Law Commission Report on Contempt of Court: controversial reforms seek to secure fair trials and freedom of speech – Alex Bailin QC

10 12 2013

Law CommissionThe Law Commission has produced its eagerly awaited Report on juror misconduct and internet publications, following extensive consultation. The Commission had been urgently tasked with considering reform in this area, following a number of high profile contempt cases involving errant jurors and eager publishers.

The Government has sufficient time to legislate in this area before the next election. A separate Report on contempt by publication and contempt in the face of the court will be published next year.

Three key reforms are proposed by the Commission:

New criminal offence of juror contempt

The Commission recommends the creation of a new criminal offence to deal with jurors who deliberately search for extraneous material relating to a case they are trying. The offence would carry the same maximum penalty as contempt of court (two years’ imprisonment) but would be triable before a jury, rather than in the High Court (as occurs for contempt).  What about other juror misconduct relating to the internet but not involving research e.g. social media misuse? Would jurors be more likely to report misconduct by fellow jurors if they know they will become prosecution witnesses in the trial of their former fellow juror? Will juries be prepared to convict other jurors for conduct they may secretly have committed themselves?

The Commission was heavily influenced by the position in Australia, in which there is already such an offence.  The reform would obviously correct the anomalous position that juror contempt is effectively already criminal conduct at present and has resulted in prison sentences but does not enjoy the full range of protections normally associated with a criminal offence (e.g. indictment, disclosure, criminal legal aid etc.) It might also send a clearer message to jurors who are unsure of the status of the trial judge’s directions not to conduct internet research about the case they are trying. There is evidence that, at present, juries are unclear about the limits of the restrictions which are placed on them regarding internet use during trial.

The Commission also recommends that the juror oath be modified to make specific reference to trying the case based only on the evidence heard in court.  The Government is likely to support this recommendation as necessary to ensure that jury trial, to which it is fully committed, can continue in the internet age.

Archive material – statutory defence and temporary take-down

The Commission proposes that material on the internet is deemed as being continuously published from the moment it is put online until it is removed – giving statutory effect to the controversial decisions of Beggs (No. 2) and Harwood. However to avoid the need for the media continuously to monitor all their archive online material, the Commission proposes a statutory defence for material which is published before proceedings became active for the purposes of contempt. So, the internet material which was published before PC Harwood’s criminal trial about his disciplinary record (which was inadmissible at his trial) would fall within this exception. But if the Attorney General notifies the publisher that the proceedings have become active and identifies the offending material then exception does not apply. The trial judge then has the power to order (after a hearing at which the media are present) the media temporarily to remove the archive material (until verdicts).

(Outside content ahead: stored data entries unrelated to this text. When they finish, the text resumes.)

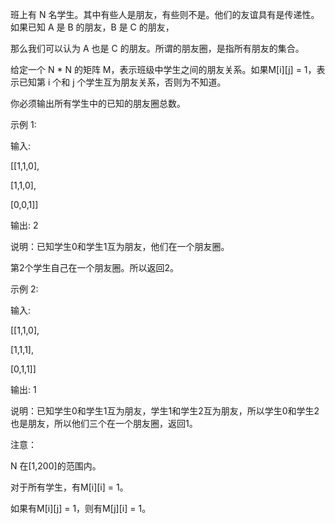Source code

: 班上有 N 名学生。其中有些人是朋友，有些则不是。他们的友谊具有是传递性。如果已知 A 是 B 的朋友，B 是 C 的朋友，

那么我们可以认为 A 也是 C 的朋友。所谓的朋友圈，是指所有朋友的集合。

给定一个 N * N 的矩阵 M，表示班级中学生之间的朋友关系。如果M[i][j] = 1，表示已知第 i 个和 j 个学生互为朋友关系，否则为不知道。

你必须输出所有学生中的已知的朋友圈总数。

示例 1:

输入: 

[[1,1,0],

 [1,1,0],
 
 [0,0,1]]
 
输出: 2 

说明：已知学生0和学生1互为朋友，他们在一个朋友圈。

第2个学生自己在一个朋友圈。所以返回2。

示例 2:

输入: 

[[1,1,0],

 [1,1,1],
 
 [0,1,1]]
 
输出: 1

说明：已知学生0和学生1互为朋友，学生1和学生2互为朋友，所以学生0和学生2也是朋友，所以他们三个在一个朋友圈，返回1。

注意：

N 在[1,200]的范围内。

对于所有学生，有M[i][i] = 1。

如果有M[i][j] = 1，则有M[j][i] = 1。
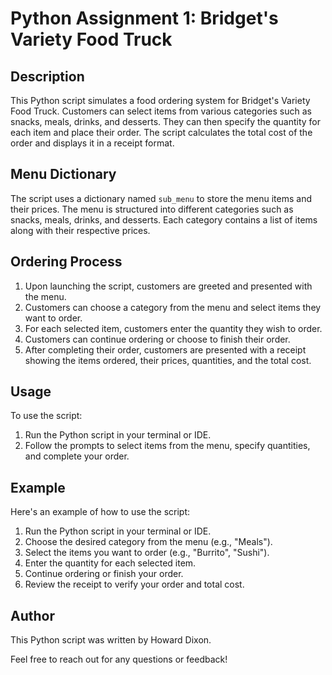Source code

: # Python Assignment 1: Bridget's Variety Food Truck

## Description
This Python script simulates a food ordering system for Bridget's Variety Food Truck. Customers can select items from various categories such as snacks, meals, drinks, and desserts. They can then specify the quantity for each item and place their order. The script calculates the total cost of the order and displays it in a receipt format.

## Menu Dictionary
The script uses a dictionary named `sub_menu` to store the menu items and their prices. The menu is structured into different categories such as snacks, meals, drinks, and desserts. Each category contains a list of items along with their respective prices.

## Ordering Process
1. Upon launching the script, customers are greeted and presented with the menu.
2. Customers can choose a category from the menu and select items they want to order.
3. For each selected item, customers enter the quantity they wish to order.
4. Customers can continue ordering or choose to finish their order.
5. After completing their order, customers are presented with a receipt showing the items ordered, their prices, quantities, and the total cost.

## Usage
To use the script:
1. Run the Python script in your terminal or IDE.
2. Follow the prompts to select items from the menu, specify quantities, and complete your order.

## Example
Here's an example of how to use the script:

1. Run the Python script in your terminal or IDE.
2. Choose the desired category from the menu (e.g., "Meals").
3. Select the items you want to order (e.g., "Burrito", "Sushi").
4. Enter the quantity for each selected item.
5. Continue ordering or finish your order.
6. Review the receipt to verify your order and total cost.

## Author
This Python script was written by Howard Dixon.

Feel free to reach out for any questions or feedback!


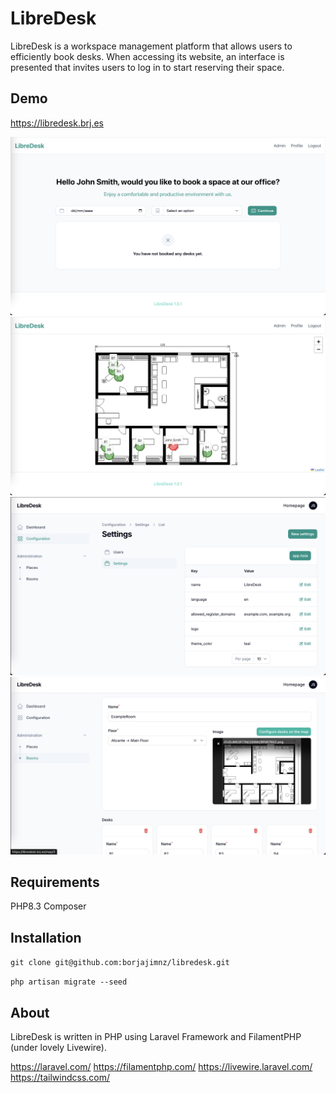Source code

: # LibreDesk

LibreDesk is a workspace management platform that allows users to efficiently book desks. When accessing its website, an interface is presented that invites users to log in to start reserving their space.

## Demo
https://libredesk.brj.es

![Homepage](public/build/cap1.png)
![Booking](public/build/cap2.png)
![Customization](public/build/cap3.png)
![Room edit](public/build/cap4.png)

## Requirements

PHP8.3
Composer

## Installation

`git clone git@github.com:borjajimnz/libredesk.git`

`php artisan migrate --seed`

## About

LibreDesk is written in PHP using Laravel Framework and FilamentPHP (under lovely Livewire).

https://laravel.com/
https://filamentphp.com/
https://livewire.laravel.com/
https://tailwindcss.com/
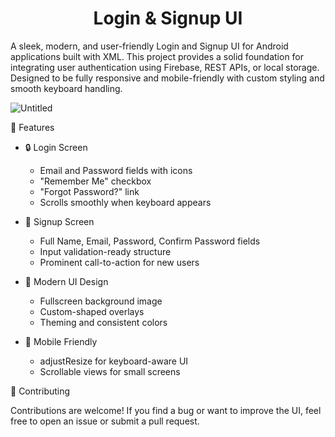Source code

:<h1 align="center">Login & Signup UI</h1>


A sleek, modern, and user-friendly Login and Signup UI for Android applications built with XML. This project provides a solid foundation for integrating user authentication using Firebase, REST APIs, or local storage. Designed to be fully responsive and mobile-friendly with custom styling and smooth keyboard handling.

![Untitled](https://github.com/user-attachments/assets/c787215f-aff8-47c5-9ae4-bb72805a16f9)

🚀 Features
- 🔒 Login Screen

  - Email and Password fields with icons
  - "Remember Me" checkbox
  - "Forgot Password?" link
  - Scrolls smoothly when keyboard appears

- 📝 Signup Screen
  - Full Name, Email, Password, Confirm Password fields
  - Input validation-ready structure
  - Prominent call-to-action for new users

- 🎨 Modern UI Design
  - Fullscreen background image
  - Custom-shaped overlays
  - Theming and consistent colors

- 📱 Mobile Friendly
  - adjustResize for keyboard-aware UI
  - Scrollable views for small screens

🤝 Contributing

Contributions are welcome! If you find a bug or want to improve the UI, feel free to open an issue or submit a pull request.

The proposal is an attempt to balance the need to secure fair trials in high profile cases (which often attract pre-arrest publicity) with not placing an unwieldy burden on the media. The media are likely to resist these proposals, not least because the correctness of the Beggs and Harwood decisions is certainly open to argument.

Jury deliberations – new exceptions

The Commission proposes that new exceptions be created to the blanket ban on revelation of jury deliberations in s8 of the Contempt of Court Act 1981. It recommends that jurors who genuinely believe they are exposing a miscarriage of justice can go to a court official, the police or Criminal Cases Review Commission and reveal their deliberations to that extent – even after verdicts have been returned. Will this result in an outbreak of juror remorse from dissenting jurors? How is miscarriage of justice to be defined? Will such jurors need lawyers (who are not included in the exception)?

The Commission also proposes that regulated academic research be permitted into juror deliberations. Jury research is already possible (contrary to popular belief) but not into specific deliberations – making it hard to base the need for any reforms on hard evidence. The permitted research would be anonymised and other safeguards are proposed.  In the absence of strong evidence for the need for such a reform, the Government is unlikely to support this proposal.

Conclusion

The Report is a well-balanced, thoughtful response to difficult, ongoing problems. It will not be welcomed by all but is undoubtedly a genuine attempt to ensure fair jury trials whilst securing freedom of speech – no mean task in the internet age.

Alex Bailin QC, Matrix, The author was a member of the Law Commission’s Working Group on Contempt of Court which was consulted during the preparation of its Report.